- **Exercise**:
In the entries that follow, find the line containing "- **Build tools**: NX, Rollup"; from there, copy every line exactly through the line containing "# Experiments and temporary data".

- **Supplied entries**:
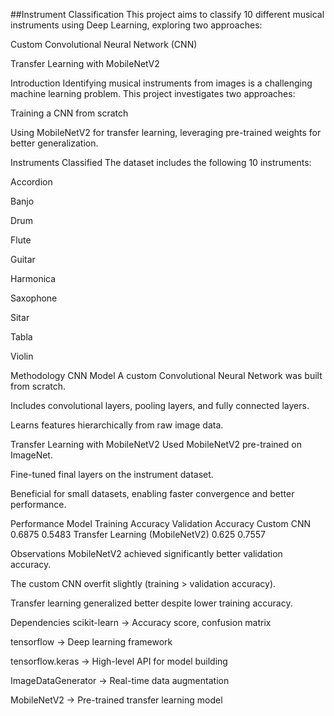 ##Instrument Classification
This project aims to classify 10 different musical instruments using Deep Learning, exploring two approaches:

Custom Convolutional Neural Network (CNN)

Transfer Learning with MobileNetV2

Introduction
Identifying musical instruments from images is a challenging machine learning problem. This project investigates two approaches:

Training a CNN from scratch

Using MobileNetV2 for transfer learning, leveraging pre-trained weights for better generalization.

Instruments Classified
The dataset includes the following 10 instruments:

Accordion

Banjo

Drum

Flute

Guitar

Harmonica

Saxophone

Sitar

Tabla

Violin

Methodology
CNN Model
A custom Convolutional Neural Network was built from scratch.

Includes convolutional layers, pooling layers, and fully connected layers.

Learns features hierarchically from raw image data.

Transfer Learning with MobileNetV2
Used MobileNetV2 pre-trained on ImageNet.

Fine-tuned final layers on the instrument dataset.

Beneficial for small datasets, enabling faster convergence and better performance.

Performance
Model	Training Accuracy	Validation Accuracy
Custom CNN	0.6875	0.5483
Transfer Learning (MobileNetV2)	0.625	0.7557

Observations
MobileNetV2 achieved significantly better validation accuracy.

The custom CNN overfit slightly (training > validation accuracy).

Transfer learning generalized better despite lower training accuracy.

Dependencies
scikit-learn → Accuracy score, confusion matrix

tensorflow → Deep learning framework

tensorflow.keras → High-level API for model building

ImageDataGenerator → Real-time data augmentation

MobileNetV2 → Pre-trained transfer learning model
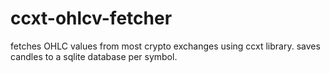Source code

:# ccxt-ohlcv-fetcher

fetches OHLC values from most crypto exchanges using ccxt library. saves candles to a sqlite database per symbol.
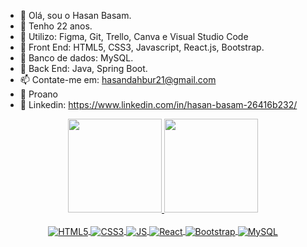 - 👋 Olá, sou o Hasan Basam.
- 👀 Tenho 22 anos.
- 🌱 Utilizo: Figma, Git, Trello, Canva e Visual Studio Code
- 💞️ Front End: HTML5, CSS3, Javascript, React.js, Bootstrap. 
- 💞️ Banco de dados: MySQL.
- 💞️ Back End: Java, Spring Boot.
- 📫 Contate-me em: hasandahbur21@gmail.com
- 📒 Proano
- 💙 Linkedin: https://www.linkedin.com/in/hasan-basam-26416b232/

<div align="center">
<a href="https://github.com/HasanBasamm">
<img height="150em" src="https://github-readme-stats.vercel.app/api?username=hasanbasamm&show_icons=true&theme=dark&logoColor=61DAFe"/>
<img height="150em" src="https://github-readme-stats.vercel.app/api/top-langs/?username=hasanbasamm&layout=compact&langs_count=7&theme=dark"/>
</div>

<div align="center" style="display:inline_block"><br>
 <img align="center" src="https://img.shields.io/badge/HTML5-E34F26?style=for-the-badge&logo=html5&logoColor=white" alt="HTML5"/>
 <img align="center" src="https://img.shields.io/badge/CSS3-1572B6?style=for-the-badge&logo=css3&logoColor=white" alt="CSS3"/>
 <img align="center" src="https://img.shields.io/badge/JavaScript-F7DF1E?style=for-the-badge&logo=javascript&logoColor=black" alt="JS"/>
 <img align="center" src="https://img.shields.io/badge/React-20232A?style=for-the-badge&logo=react&logoColor=61DAF" alt="React"/>
 <img align="center" src="https://img.shields.io/badge/Bootstrap-563D7C?style=for-the-badge&logo=bootstrap&logoColor=white" alt="Bootstrap"/>
 <img align="center" src="https://img.shields.io/badge/MySQL-005C84?style=for-the-badge&logo=mysql&logoColor=white" alt="MySQL"/>
 </div>
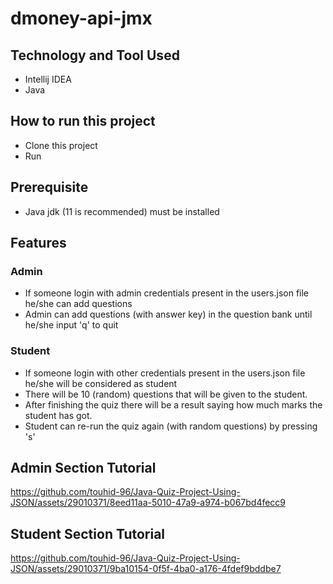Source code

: # dmoney-api-jmx

## Technology and Tool Used
- Intellij IDEA
- Java

## How to run this project
- Clone this project
- Run

## Prerequisite
- Java jdk (11 is recommended) must be installed

## Features
### Admin
- If someone login with admin credentials present in the users.json file he/she can add questions
- Admin can add questions (with answer key) in the question bank until he/she input 'q' to quit

### Student
- If someone login with other credentials present in the users.json file he/she will be considered as student
- There will be 10 (random) questions that will be given to the student.
- After finishing the quiz there will be a result saying how much marks the student has got.
- Student can re-run the quiz again (with random questions) by pressing 's'

## Admin Section Tutorial
https://github.com/touhid-96/Java-Quiz-Project-Using-JSON/assets/29010371/8eed11aa-5010-47a9-a974-b067bd4fecc9

## Student Section Tutorial
https://github.com/touhid-96/Java-Quiz-Project-Using-JSON/assets/29010371/9ba10154-0f5f-4ba0-a176-4fdef9bddbe7
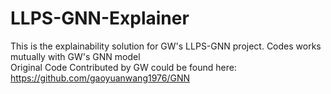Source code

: # LLPS-GNN-Explainer
This is the explainability solution for GW's LLPS-GNN project. Codes works mutually with GW's GNN model<br>
Original Code Contributed by GW could be found here:
https://github.com/gaoyuanwang1976/GNN
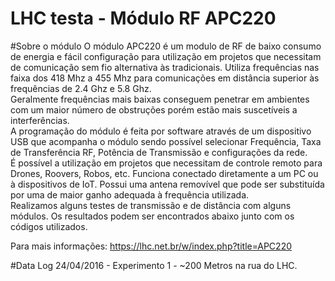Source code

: # LHC testa - Módulo RF APC220

#Sobre o módulo
O módulo APC220 é um modulo de RF de baixo consumo de energia e fácil configuração para utilização em projetos que necessitam de comunicação sem fio alternativa às tradicionais. Utiliza frequências nas faixa dos 418 Mhz a 455 Mhz para comunicações em distância superior às frequências de 2.4 Ghz e 5.8 Ghz.<br>
Geralmente frequências mais baixas conseguem penetrar em ambientes com um maior número de obstruções porém estão mais suscetíveis a interferências.<br>
A programação do módulo é feita por software através de um dispositivo USB que acompanha o módulo sendo possível selecionar Frequência, Taxa de Transferência RF, Potência de Transmissão e configurações da rede.<br>
É possível a utilização em projetos que necessitam de controle remoto para Drones, Roovers, Robos, etc. Funciona conectado diretamente a um PC ou à dispositivos de IoT. Possui uma antena removível que pode ser substituída por uma de maior ganho adequada à frequência utilizada.<br>
Realizamos alguns testes de transmissão e de distância com alguns módulos. Os resultados podem ser encontrados abaixo junto com os códigos utilizados.<br> 

Para mais informações: https://lhc.net.br/w/index.php?title=APC220

#Data Log
24/04/2016 - Experimento 1 - ~200 Metros na rua do LHC.

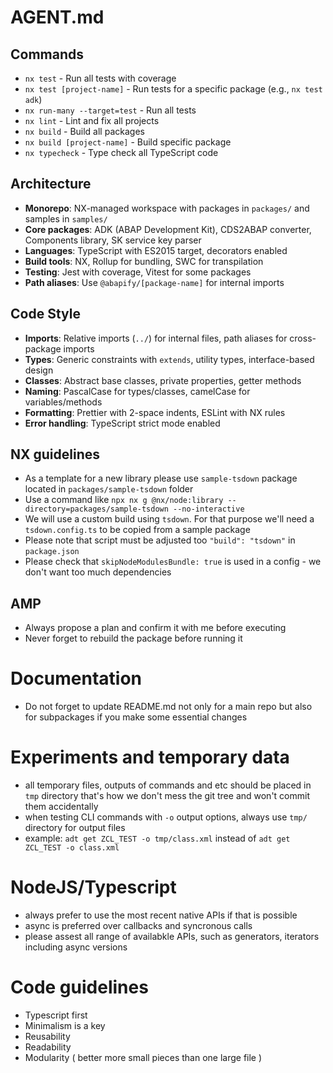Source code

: # AGENT.md

## Commands

- `nx test` - Run all tests with coverage
- `nx test [project-name]` - Run tests for a specific package (e.g., `nx test adk`)
- `nx run-many --target=test` - Run all tests
- `nx lint` - Lint and fix all projects
- `nx build` - Build all packages
- `nx build [project-name]` - Build specific package
- `nx typecheck` - Type check all TypeScript code

## Architecture

- **Monorepo**: NX-managed workspace with packages in `packages/` and samples in `samples/`
- **Core packages**: ADK (ABAP Development Kit), CDS2ABAP converter, Components library, SK service key parser
- **Languages**: TypeScript with ES2015 target, decorators enabled
- **Build tools**: NX, Rollup for bundling, SWC for transpilation
- **Testing**: Jest with coverage, Vitest for some packages
- **Path aliases**: Use `@abapify/[package-name]` for internal imports

## Code Style

- **Imports**: Relative imports (`../`) for internal files, path aliases for cross-package imports
- **Types**: Generic constraints with `extends`, utility types, interface-based design
- **Classes**: Abstract base classes, private properties, getter methods
- **Naming**: PascalCase for types/classes, camelCase for variables/methods
- **Formatting**: Prettier with 2-space indents, ESLint with NX rules
- **Error handling**: TypeScript strict mode enabled

## NX guidelines

- As a template for a new library please use `sample-tsdown` package located in `packages/sample-tsdown` folder
- Use a command like `npx nx g @nx/node:library --directory=packages/sample-tsdown --no-interactive`
- We will use a custom build using `tsdown`. For that purpose we'll need a `tsdown.config.ts` to be copied from a sample package
- Please note that script must be adjusted too `"build": "tsdown"` in `package.json`
- Please check that `skipNodeModulesBundle: true` is used in a config - we don't want too much dependencies

## AMP

- Always propose a plan and confirm it with me before executing
- Never forget to rebuild the package before running it

# Documentation

- Do not forget to update README.md not only for a main repo but also for subpackages if you make some essential changes

# Experiments and temporary data

- all temporary files, outputs of commands and etc should be placed in `tmp` directory that's how we don't mess the git tree and won't commit them accidentally
- when testing CLI commands with `-o` output options, always use `tmp/` directory for output files
- example: `adt get ZCL_TEST -o tmp/class.xml` instead of `adt get ZCL_TEST -o class.xml`

# NodeJS/Typescript

- always prefer to use the most recent native APIs if that is possible
- async is preferred over callbacks and syncronous calls
- please assest all range of availabkle APIs, such as generators, iterators including async versions

# Code guidelines

- Typescript first
- Minimalism is a key
- Reusability
- Readability
- Modularity ( better more small pieces than one large file )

- **Output of the exercise**:
- **Build tools**: NX, Rollup for bundling, SWC for transpilation
- **Testing**: Jest with coverage, Vitest for some packages
- **Path aliases**: Use `@abapify/[package-name]` for internal imports

## Code Style

- **Imports**: Relative imports (`../`) for internal files, path aliases for cross-package imports
- **Types**: Generic constraints with `extends`, utility types, interface-based design
- **Classes**: Abstract base classes, private properties, getter methods
- **Naming**: PascalCase for types/classes, camelCase for variables/methods
- **Formatting**: Prettier with 2-space indents, ESLint with NX rules
- **Error handling**: TypeScript strict mode enabled

## NX guidelines

- As a template for a new library please use `sample-tsdown` package located in `packages/sample-tsdown` folder
- Use a command like `npx nx g @nx/node:library --directory=packages/sample-tsdown --no-interactive`
- We will use a custom build using `tsdown`. For that purpose we'll need a `tsdown.config.ts` to be copied from a sample package
- Please note that script must be adjusted too `"build": "tsdown"` in `package.json`
- Please check that `skipNodeModulesBundle: true` is used in a config - we don't want too much dependencies

## AMP

- Always propose a plan and confirm it with me before executing
- Never forget to rebuild the package before running it

# Documentation

- Do not forget to update README.md not only for a main repo but also for subpackages if you make some essential changes

# Experiments and temporary data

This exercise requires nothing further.